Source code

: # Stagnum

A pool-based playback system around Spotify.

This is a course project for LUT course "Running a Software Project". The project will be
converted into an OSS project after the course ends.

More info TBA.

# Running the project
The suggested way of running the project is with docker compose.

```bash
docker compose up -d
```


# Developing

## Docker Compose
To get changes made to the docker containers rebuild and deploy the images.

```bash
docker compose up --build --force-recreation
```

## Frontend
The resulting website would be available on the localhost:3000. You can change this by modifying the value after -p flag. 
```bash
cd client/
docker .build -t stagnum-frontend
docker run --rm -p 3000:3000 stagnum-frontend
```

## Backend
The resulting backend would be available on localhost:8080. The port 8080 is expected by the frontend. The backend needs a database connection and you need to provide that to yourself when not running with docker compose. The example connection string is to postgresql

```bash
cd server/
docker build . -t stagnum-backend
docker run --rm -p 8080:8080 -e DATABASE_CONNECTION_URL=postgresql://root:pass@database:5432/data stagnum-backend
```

What is being asked -
When answering, write out each of the lines above exactly as given.

Result of this task -
Source code

: # Stagnum

A pool-based playback system around Spotify.

This is a course project for LUT course "Running a Software Project". The project will be
converted into an OSS project after the course ends.

More info TBA.

# Running the project
The suggested way of running the project is with docker compose.

```bash
docker compose up -d
```


# Developing

## Docker Compose
To get changes made to the docker containers rebuild and deploy the images.

```bash
docker compose up --build --force-recreation
```

## Frontend
The resulting website would be available on the localhost:3000. You can change this by modifying the value after -p flag. 
```bash
cd client/
docker .build -t stagnum-frontend
docker run --rm -p 3000:3000 stagnum-frontend
```

## Backend
The resulting backend would be available on localhost:8080. The port 8080 is expected by the frontend. The backend needs a database connection and you need to provide that to yourself when not running with docker compose. The example connection string is to postgresql

```bash
cd server/
docker build . -t stagnum-backend
docker run --rm -p 8080:8080 -e DATABASE_CONNECTION_URL=postgresql://root:pass@database:5432/data stagnum-backend
```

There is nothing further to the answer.